We prove that, for the binary erasure channel (BEC), the polar-coding paradigm gives rise to codes that not only approach the Shannon limit but do so under the best possible scaling of their block length as a~function of the gap to capacity. This result exhibits the first known family of binary codes that attain both optimal scaling and quasi-linear complexity of encoding and decoding. Our proof is based on the construction and analysis of binary polar codes with large kernels. When communicating reliably at rates within $\varepsilon > 0$ of capacity, the code length $n$ often scales as $O(1/\varepsilon^μ)$, where the constant $μ$ is called the scaling exponent. It is known that the optimal scaling exponent is $μ=2$, and it is achieved by random linear codes. The scaling exponent of conventional polar codes (based on the $2\times 2$ kernel) on the BEC is $μ=3.63$. This falls far short of the optimal scaling guaranteed by random codes.

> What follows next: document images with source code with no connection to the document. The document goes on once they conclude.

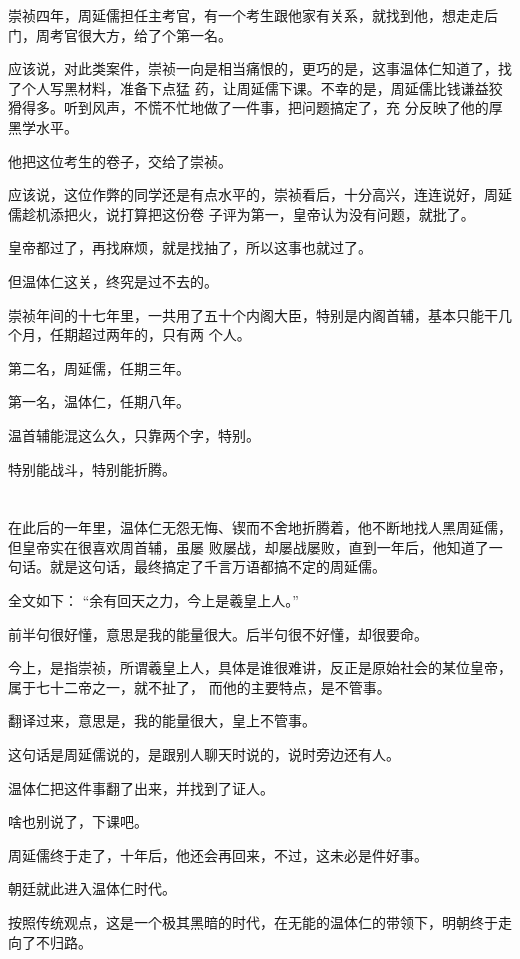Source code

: \documentclass[11pt,a4paper,onecolumn]{article}
\begin{document}
崇祯四年，周延儒担任主考官，有一个考生跟他家有关系，就找到他，想走走后门，周考官很大方，给了个第一名。

应该说，对此类案件，崇祯一向是相当痛恨的，更巧的是，这事温体仁知道了，找了个人写黑材料，准备下点猛
药，让周延儒下课。不幸的是，周延儒比钱谦益狡猾得多。听到风声，不慌不忙地做了一件事，把问题搞定了，充
分反映了他的厚黑学水平。

他把这位考生的卷子，交给了崇祯。

应该说，这位作弊的同学还是有点水平的，崇祯看后，十分高兴，连连说好，周延儒趁机添把火，说打算把这份卷
子评为第一，皇帝认为没有问题，就批了。

皇帝都过了，再找麻烦，就是找抽了，所以这事也就过了。

但温体仁这关，终究是过不去的。

崇祯年间的十七年里，一共用了五十个内阁大臣，特别是内阁首辅，基本只能干几个月，任期超过两年的，只有两
个人。

第二名，周延儒，任期三年。

第一名，温体仁，任期八年。

温首辅能混这么久，只靠两个字，特别。

特别能战斗，特别能折腾。

\section[\thesection]{}

在此后的一年里，温体仁无怨无悔、锲而不舍地折腾着，他不断地找人黑周延儒，但皇帝实在很喜欢周首辅，虽屡
败屡战，却屡战屡败，直到一年后，他知道了一句话。就是这句话，最终搞定了千言万语都搞不定的周延儒。

全文如下： ``余有回天之力，今上是羲皇上人。''

前半句很好懂，意思是我的能量很大。后半句很不好懂，却很要命。

今上，是指崇祯，所谓羲皇上人，具体是谁很难讲，反正是原始社会的某位皇帝，属于七十二帝之一，就不扯了，
而他的主要特点，是不管事。

翻译过来，意思是，我的能量很大，皇上不管事。

这句话是周延儒说的，是跟别人聊天时说的，说时旁边还有人。

温体仁把这件事翻了出来，并找到了证人。

啥也别说了，下课吧。

周延儒终于走了，十年后，他还会再回来，不过，这未必是件好事。

朝廷就此进入温体仁时代。

按照传统观点，这是一个极其黑暗的时代，在无能的温体仁的带领下，明朝终于走向了不归路。
\end{document}
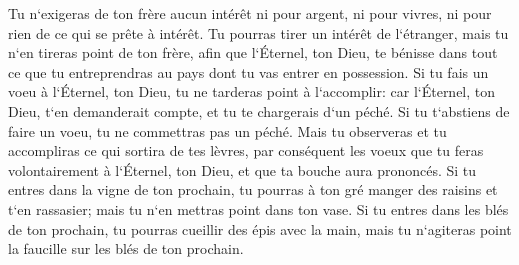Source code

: \verse Tu n`exigeras de ton frère aucun intérêt ni pour argent, ni pour vivres, ni pour rien de ce qui se prête à intérêt. 
\verse Tu pourras tirer un intérêt de l`étranger, mais tu n`en tireras point de ton frère, afin que l`Éternel, ton Dieu, te bénisse dans tout ce que tu entreprendras au pays dont tu vas entrer en possession. 
\verse Si tu fais un voeu à l`Éternel, ton Dieu, tu ne tarderas point à l`accomplir: car l`Éternel, ton Dieu, t`en demanderait compte, et tu te chargerais d`un péché. 
\verse Si tu t`abstiens de faire un voeu, tu ne commettras pas un péché. 
\verse Mais tu observeras et tu accompliras ce qui sortira de tes lèvres, par conséquent les voeux que tu feras volontairement à l`Éternel, ton Dieu, et que ta bouche aura prononcés. 
\verse Si tu entres dans la vigne de ton prochain, tu pourras à ton gré manger des raisins et t`en rassasier; mais tu n`en mettras point dans ton vase. 
\verse Si tu entres dans les blés de ton prochain, tu pourras cueillir des épis avec la main, mais tu n`agiteras point la faucille sur les blés de ton prochain. 

\chapter{}

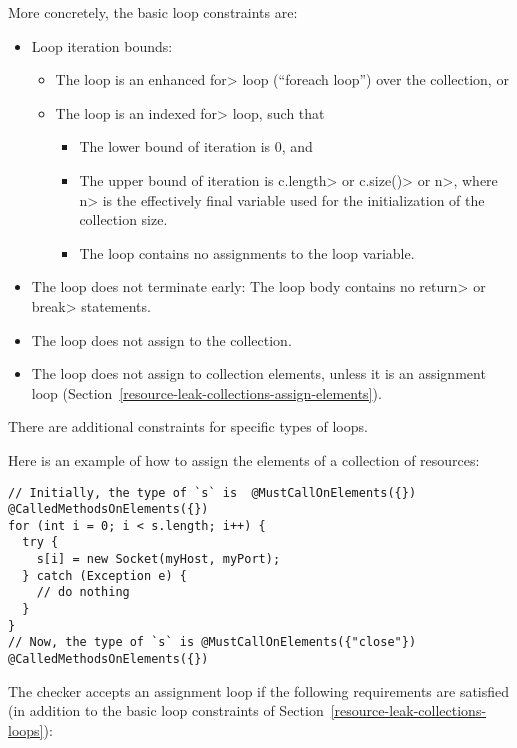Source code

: More concretely, the basic loop constraints are:
\begin{itemize}
\item Loop iteration bounds:
  \begin{itemize}
  \item
    The loop is an enhanced \<for> loop (``foreach loop'') over the collection, or
  \item
    The loop is an indexed \<for> loop, such that
    \begin{itemize}
    \item The lower bound of iteration is 0, and
    \item The upper bound of iteration is \<c.length> or \<c.size()> or \<n>, where \<n> is the effectively final variable used for the initialization of the collection size.
    \item The loop contains no assignments to the loop variable.
    \end{itemize}
  \end{itemize}
\item The loop does not terminate early: The loop body contains no \<return> or \<break> statements.
\item The loop does not assign to the collection.
\item The loop does not assign to collection elements, unless it is an
  assignment loop (Section~\ref{resource-leak-collections-assign-elements}).
\end{itemize}

\noindent There are additional constraints for specific types of loops.




Here is an example of how to assign the elements of a collection of resources:

\begin{Verbatim}
// Initially, the type of `s` is  @MustCallOnElements({}) @CalledMethodsOnElements({})
for (int i = 0; i < s.length; i++) {
  try {
    s[i] = new Socket(myHost, myPort);
  } catch (Exception e) {
    // do nothing
  }
}
// Now, the type of `s` is @MustCallOnElements({"close"}) @CalledMethodsOnElements({})
\end{Verbatim}

The checker accepts an assignment loop if the following requirements are
satisfied (in addition to the basic loop constraints of Section~\ref{resource-leak-collections-loops}):

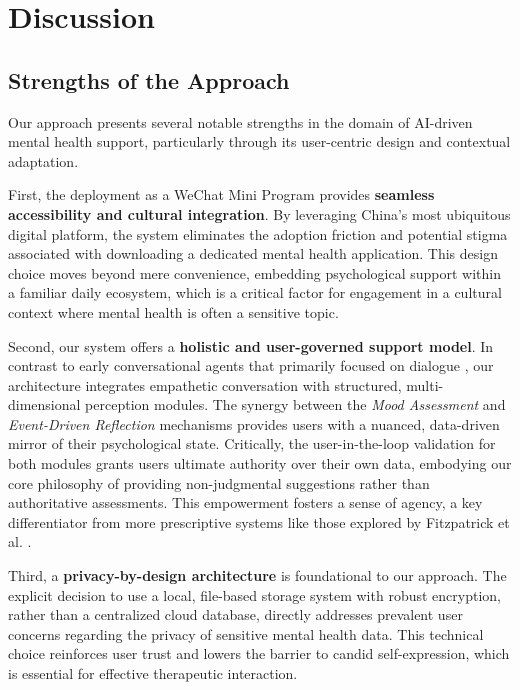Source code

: \section{Discussion}
\label{sec:discussion}

\subsection{Strengths of the Approach}

Our approach presents several notable strengths in the domain of AI-driven mental health support, particularly through its user-centric design and contextual adaptation.

First, the deployment as a WeChat Mini Program provides \textbf{seamless accessibility and cultural integration}. By leveraging China's most ubiquitous digital platform, the system eliminates the adoption friction and potential stigma associated with downloading a dedicated mental health application. This design choice moves beyond mere convenience, embedding psychological support within a familiar daily ecosystem, which is a critical factor for engagement in a cultural context where mental health is often a sensitive topic.

Second, our system offers a \textbf{holistic and user-governed support model}. In contrast to early conversational agents that primarily focused on dialogue \cite{weizenbaum1966}, our architecture integrates empathetic conversation with structured, multi-dimensional perception modules. The synergy between the \textit{Mood Assessment} and \textit{Event-Driven Reflection} mechanisms provides users with a nuanced, data-driven mirror of their psychological state. Critically, the user-in-the-loop validation for both modules grants users ultimate authority over their own data, embodying our core philosophy of providing non-judgmental suggestions rather than authoritative assessments. This empowerment fosters a sense of agency, a key differentiator from more prescriptive systems like those explored by Fitzpatrick et al. \cite{fitzpatrick2017}.

Third, a \textbf{privacy-by-design architecture} is foundational to our approach. The explicit decision to use a local, file-based storage system with robust encryption, rather than a centralized cloud database, directly addresses prevalent user concerns regarding the privacy of sensitive mental health data. This technical choice reinforces user trust and lowers the barrier to candid self-expression, which is essential for effective therapeutic interaction.

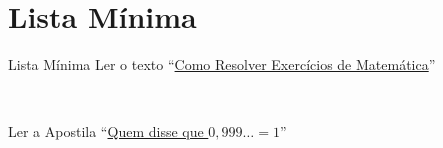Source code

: \documentclass[fleqn,aspectratio=169,12pt]{beamer}
\begin{document}
\section{Lista Mínima}

\begin{frame}{Lista Mínima}
  Ler o texto
  ``\href{https://drive.google.com/file/d/1iUuy68VWqKabrV7JxTwlyOgr59cA9G2r/view?usp=sharing}%
  {Como Resolver Exercícios de Matemática}''

  ~

  Ler a Apostila
  ``\href{https://material-didatico.github.io/pages/infinito/}%
  {Quem disse que $0,999\dots=1$}''
\end{frame}

\end{document}
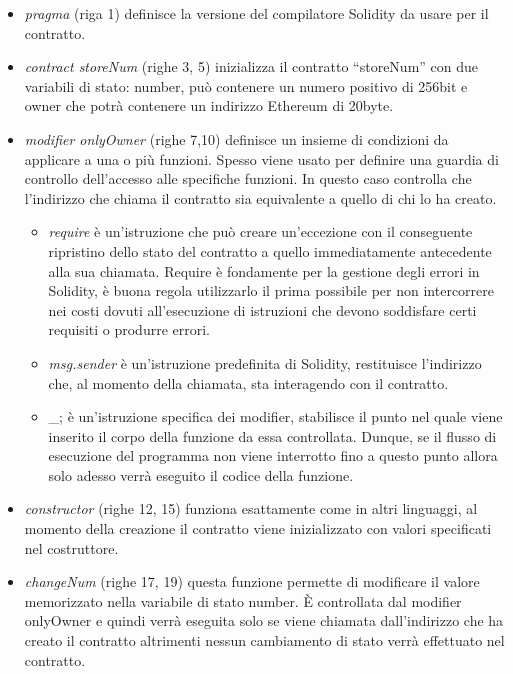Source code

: \renewcommand\labelitemii{\textbullet}
\begin{itemize}
\item \emph{pragma} (riga 1) definisce la versione del compilatore Solidity da usare per il contratto.
\item \emph{contract storeNum} (righe 3, 5) inizializza il contratto “storeNum” con due variabili di stato: number, può contenere un numero positivo di 256bit e owner che potrà contenere un indirizzo Ethereum di 20byte.
\item \emph{modifier onlyOwner} (righe 7,10) definisce un insieme di condizioni da applicare a una o più funzioni. Spesso viene usato per definire una guardia di controllo dell'accesso alle specifiche funzioni. In questo caso controlla che l'indirizzo che chiama il contratto sia equivalente a quello di chi lo ha creato.
    \begin{itemize}
        \item \emph{require} è un'istruzione che può creare un'eccezione con il conseguente ripristino dello stato del contratto a quello immediatamente antecedente alla sua chiamata. Require è fondamente per la gestione degli errori in Solidity, è buona regola utilizzarlo il prima possibile per non intercorrere nei costi dovuti all'esecuzione di istruzioni che devono soddisfare certi requisiti o produrre errori. 
        \item \emph{msg.sender} è un'istruzione predefinita di Solidity, restituisce l'indirizzo che, al momento della chiamata, sta interagendo con il contratto.
        \item {\_}; è un'istruzione specifica dei modifier, stabilisce il punto nel quale viene inserito il corpo della funzione da essa controllata. Dunque, se il flusso di esecuzione del programma non viene interrotto fino a questo punto allora solo adesso verrà eseguito il codice della funzione.
    \end{itemize}
\item \emph{constructor} (righe 12, 15) funziona esattamente come in altri linguaggi, al momento della creazione il contratto viene inizializzato con valori specificati nel costruttore.
\item \emph{changeNum} (righe 17, 19) questa funzione permette di modificare il valore memorizzato nella variabile di stato number. È controllata dal modifier onlyOwner e quindi verrà eseguita solo se viene chiamata dall’indirizzo che ha creato il contratto altrimenti nessun cambiamento di stato verrà effettuato nel contratto. 
\end{itemize}

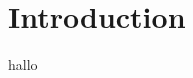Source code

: \documentclass{article}
\begin{document}
\section{Introduction}

hallo \cite{first}

\printbibliography
\end{document}
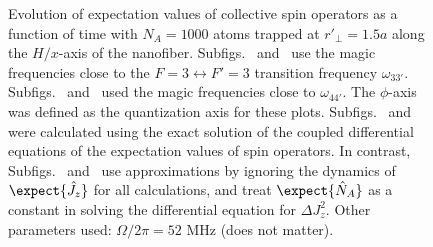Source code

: \begin{figure}
\caption{Evolution of expectation values of collective spin operators as a function of time with $ N_A=1000 $ atoms trapped at $ r'\!_\perp =1.5a $ along the $ H/x $-axis of the nanofiber. Subfigs.~\protect{} and~\protect{} use the magic frequencies close to the $ F=3\leftrightarrow F'=3 $ transition frequency $ \omega_{33'} $. Subfigs.~\protect{} and~\protect{} used the magic frequencies close to $ \omega_{44'} $. The $ \phi $-axis was defined as the quantization axis for these plots. Subfigs.~\protect{} and~\protect{} were calculated using the exact solution of the coupled differential equations of the expectation values of spin operators. In contrast, Subfigs.~\protect{} and~\protect{} use approximations by ignoring the dynamics of $ \expect{\hat{J}_z} $ for all calculations, and treat $ \expect{\hat{N}_A} $ as a constant in solving the differential equation for $ \Delta J_z^2 $. Other parameters used: $ \Omega/2\pi=52 $ MHz (does not matter). }\label{fig:clockdynamics_m_yq_rp1d5}
\end{figure}

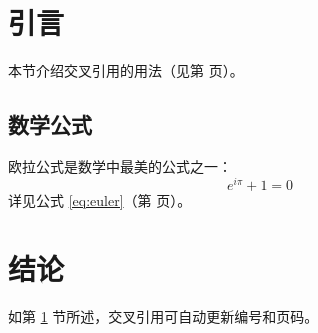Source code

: \documentclass[UTF8]{ctexart}
\begin{document}
\pagestyle{plain}%
\section{引言}
\label{sec:intro} %
本节介绍交叉引用的用法（见第 \pageref{sec:intro} 页）。

\subsection{数学公式}%
欧拉公式是数学中最美的公式之一：
\begin{equation}
e^{i\pi} + 1 = 0
\label{eq:euler} %
\end{equation}
详见公式 \eqref{eq:euler}（第 \pageref{eq:euler} 页）。
\clearpage
\section{结论}
如第 \ref{sec:intro} 节所述，交叉引用可自动更新编号和页码。
\newsavebox{\Mysquare}
\sbox{\Mysquare}{\fboxrule=1pt\framebox{\rule{7mm}{0pt}\rule{0pt}{7mm}}}
\usebox{\Mysquare}
\usebox{\Mysquare}
\end{document}
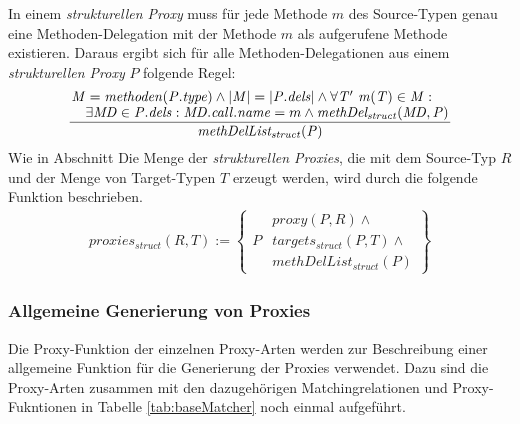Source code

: \documentclass[a4paper,12pt]{article}
\begin{document}
In einem \emph{strukturellen Proxy} muss für jede Methode $m$ des Source-Typen genau eine Methoden-Delegation mit der Methode $m$ als aufgerufene Methode existieren. Daraus ergibt sich für alle Methoden-Delegationen aus einem \emph{strukturellen Proxy} $P$ folgende Regel:
\begin{gather*}
\frac{\splitfrac{\mathit{M} = \mathit{methoden(P.type)} \wedge |\mathit{M}| = |\mathit{P.dels}| \wedge \forall \mathit{T' \text{ }m(T)} \in \mathit{M}:}{\exists \mathit{MD} \in \mathit{P.dels}:\mathit{MD.call.name} = m \wedge \mathit{methDel_{struct}(MD,P)}
 }
}
{\mathit{methDelList_{struct}(P)}}
\end{gather*}
Wie in Abschnitt 
Die Menge der \emph{strukturellen Proxies}, die mit dem Source-Typ $R$ und der Menge von Target-Typen $T$ erzeugt werden, wird durch die folgende Funktion beschrieben.
\begin{gather*}
\mathit{proxies_{struct}(R,T)} := 
\left\{\begin{array}{l|l}
		& \mathit{proxy(P,R)}\wedge \mathit{ }\\
	P	& \mathit{targets_{struct}(P,T)} \wedge \mathit{ }\\
		& \mathit{methDelList_{struct}(P)}  
		 \end{array}
\right\}
\end{gather*}

\subsubsection{Allgemeine Generierung von Proxies}
Die Proxy-Funktion der einzelnen Proxy-Arten werden zur Beschreibung einer allgemeine Funktion für die Generierung der Proxies verwendet. Dazu sind die Proxy-Arten zusammen mit den dazugehörigen Matchingrelationen und Proxy-Fukntionen in Tabelle \ref{tab:baseMatcher} noch einmal aufgeführt.
\end{document}
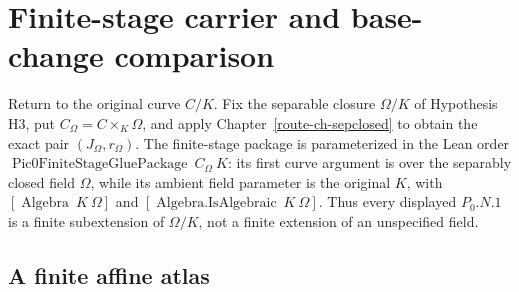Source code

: \chapter{Finite-stage carrier and base-change comparison}
\label{route-ch-finite-stage}

Return to the original curve \(C/K\).  Fix the separable closure
\(\Omega/K\) of Hypothesis H3, put \(C_\Omega=C\times_K\Omega\), and apply
Chapter~\ref{route-ch-sepclosed} to obtain the exact pair
\((J_\Omega,r_\Omega)\).  The finite-stage package is parameterized in the
Lean order \(\operatorname{Pic0FiniteStageGluePackage}\ C_\Omega\ K\): its
first curve argument is over the separably closed field \(\Omega\), while its
ambient field parameter is the original \(K\), with
\([\operatorname{Algebra}\ K\ \Omega]\) and
\([\operatorname{Algebra.IsAlgebraic}\ K\ \Omega]\).  Thus every displayed
\(P_0.N.1\) is a finite subextension of \(\Omega/K\), not a finite extension
of an unspecified field.

\section{A finite affine atlas}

Our main contribution is a rigorous proof of the following result: for the BEC, there exist $\ell\times\ell$ binary kernels, such that polar codes constructed from these kernels achieve scaling exponent $μ(\ell)$ that tends to the optimal value of $2$ as $\ell$ grows. We furthermore characterize precisely how large $\ell$ needs to be as a function of the gap between $μ(\ell)$ and $2$. The resulting binary codes maintain the recursive structure of conventional polar codes, and thereby achieve construction complexity $O(n)$ and encoding/decoding complexity $O(n\log n)$.